Bazı temel yaklaşımlar
Alevi Çalıştayı öncesi kamuoyuna yansıyan ve çoğunlukla teolojik bir tartışma zeminine ait konuların, bu çalıştayda ele alınması, birçok açıdan sakıncalı olup insan hakları hukuku açısından da doğru değildir. Alevi Çalıştayı, Alevilerin eşit haklar temelinde gündeme getireceği sorunları ve talepleri üzerine görüşmelidir. Hükümet tarafının, devlet adına, Alevi teolojisi üzerine bir tartışma zemini yaratması din, vicdan ve inanç özgürlüğü açısından bir ihlal olarak görüleceği gibi, laiklik açısından da taraf kazanacak bir tartışma düzlemi değildir.
Bu çalıştay, Alevilerin, mevcut hukuksal metinler/uygulamalar, çarpık laiklik anlayışı ve uygulamasından, demokrasi anlayışının zaafiyetinden kaynaklan sorunları ele almalıdır.
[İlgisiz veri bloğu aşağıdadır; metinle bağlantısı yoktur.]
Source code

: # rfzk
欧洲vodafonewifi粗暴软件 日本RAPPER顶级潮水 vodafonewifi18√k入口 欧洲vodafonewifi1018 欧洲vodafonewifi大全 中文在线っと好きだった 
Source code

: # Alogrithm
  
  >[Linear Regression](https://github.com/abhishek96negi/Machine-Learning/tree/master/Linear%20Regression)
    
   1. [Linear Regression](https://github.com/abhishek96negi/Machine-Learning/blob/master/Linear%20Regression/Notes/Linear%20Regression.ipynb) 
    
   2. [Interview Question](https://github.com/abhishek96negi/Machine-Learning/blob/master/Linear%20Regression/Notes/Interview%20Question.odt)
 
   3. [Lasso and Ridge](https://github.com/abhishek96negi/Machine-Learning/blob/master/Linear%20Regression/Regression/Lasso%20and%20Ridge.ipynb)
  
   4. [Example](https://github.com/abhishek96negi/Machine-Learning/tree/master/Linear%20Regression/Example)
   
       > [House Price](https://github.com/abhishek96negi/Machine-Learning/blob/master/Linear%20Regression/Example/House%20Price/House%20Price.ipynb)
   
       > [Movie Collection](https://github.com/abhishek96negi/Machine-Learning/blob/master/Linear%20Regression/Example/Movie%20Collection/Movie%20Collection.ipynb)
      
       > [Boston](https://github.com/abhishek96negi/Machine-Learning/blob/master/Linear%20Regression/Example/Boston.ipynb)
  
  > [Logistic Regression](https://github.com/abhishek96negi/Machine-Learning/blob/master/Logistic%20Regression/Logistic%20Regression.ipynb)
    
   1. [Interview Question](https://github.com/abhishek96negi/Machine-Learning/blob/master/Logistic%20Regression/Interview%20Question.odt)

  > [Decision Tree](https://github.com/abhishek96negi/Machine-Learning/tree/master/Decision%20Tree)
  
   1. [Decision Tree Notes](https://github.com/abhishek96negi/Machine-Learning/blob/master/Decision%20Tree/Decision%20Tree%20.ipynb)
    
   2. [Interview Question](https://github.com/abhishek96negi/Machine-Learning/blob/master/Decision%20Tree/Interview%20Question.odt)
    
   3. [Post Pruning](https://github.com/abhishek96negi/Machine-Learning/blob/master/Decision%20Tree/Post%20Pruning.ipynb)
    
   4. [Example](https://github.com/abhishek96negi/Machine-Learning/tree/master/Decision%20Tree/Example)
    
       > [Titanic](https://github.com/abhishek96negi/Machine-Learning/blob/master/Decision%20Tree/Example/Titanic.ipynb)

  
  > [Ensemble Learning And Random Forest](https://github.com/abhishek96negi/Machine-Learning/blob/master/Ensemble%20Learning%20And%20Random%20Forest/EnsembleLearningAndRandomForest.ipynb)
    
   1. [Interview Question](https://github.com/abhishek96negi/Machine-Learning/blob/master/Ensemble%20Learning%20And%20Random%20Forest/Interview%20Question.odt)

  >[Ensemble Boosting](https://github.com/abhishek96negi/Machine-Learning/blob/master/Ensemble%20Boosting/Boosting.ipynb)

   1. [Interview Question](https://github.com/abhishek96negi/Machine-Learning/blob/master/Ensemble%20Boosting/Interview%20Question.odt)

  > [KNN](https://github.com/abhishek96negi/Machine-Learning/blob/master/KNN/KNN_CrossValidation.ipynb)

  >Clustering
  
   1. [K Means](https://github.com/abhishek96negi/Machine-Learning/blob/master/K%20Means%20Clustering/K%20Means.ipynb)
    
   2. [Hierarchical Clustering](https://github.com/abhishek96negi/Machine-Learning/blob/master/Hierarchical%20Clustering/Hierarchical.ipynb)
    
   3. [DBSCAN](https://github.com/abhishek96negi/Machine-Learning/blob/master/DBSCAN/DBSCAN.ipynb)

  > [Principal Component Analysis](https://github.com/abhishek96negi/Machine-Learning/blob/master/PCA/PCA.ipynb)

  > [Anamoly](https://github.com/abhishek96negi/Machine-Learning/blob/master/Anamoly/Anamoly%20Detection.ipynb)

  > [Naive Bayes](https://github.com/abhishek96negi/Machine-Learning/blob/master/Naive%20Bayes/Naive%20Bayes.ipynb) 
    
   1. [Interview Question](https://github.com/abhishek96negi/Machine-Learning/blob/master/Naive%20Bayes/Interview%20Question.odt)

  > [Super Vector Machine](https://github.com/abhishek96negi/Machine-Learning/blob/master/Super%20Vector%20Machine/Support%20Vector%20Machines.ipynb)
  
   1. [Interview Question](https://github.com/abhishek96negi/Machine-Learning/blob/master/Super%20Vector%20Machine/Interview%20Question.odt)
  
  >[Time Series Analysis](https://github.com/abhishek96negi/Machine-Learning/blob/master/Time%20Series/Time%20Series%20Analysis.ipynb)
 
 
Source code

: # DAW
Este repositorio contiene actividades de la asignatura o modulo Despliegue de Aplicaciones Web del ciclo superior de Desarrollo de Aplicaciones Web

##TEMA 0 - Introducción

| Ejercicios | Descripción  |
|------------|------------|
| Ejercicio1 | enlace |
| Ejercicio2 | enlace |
Dolayısıyla Alevilerin sorunlarını ve taleplerini, yasamada ve uygulamada olan mevcut hukuk ve laiklik anlayışının aksine, evrensel ilkeler ve değerler ekseninde ele almalıdır. Teolojik düzlem, süreci tıkar ve çözümsüzlüğe götürür. Alevi öğretisinin, ne hükümetle, ne devletle tartışacağı bir sorunu var. O Alevi-Bektaşi inancına mensup yurttaşların vicdanına ve ibadetlerine ait özel alanda olan bir değerdir. Ordan çıkarılıp siyasi düzlemde tartışma konusu haline getirilmesi asla kabul edilemez. Fakat Alevilerin hükümetle konuşacağı ve çözüm bekleyen çokça sorunu ve talebi var.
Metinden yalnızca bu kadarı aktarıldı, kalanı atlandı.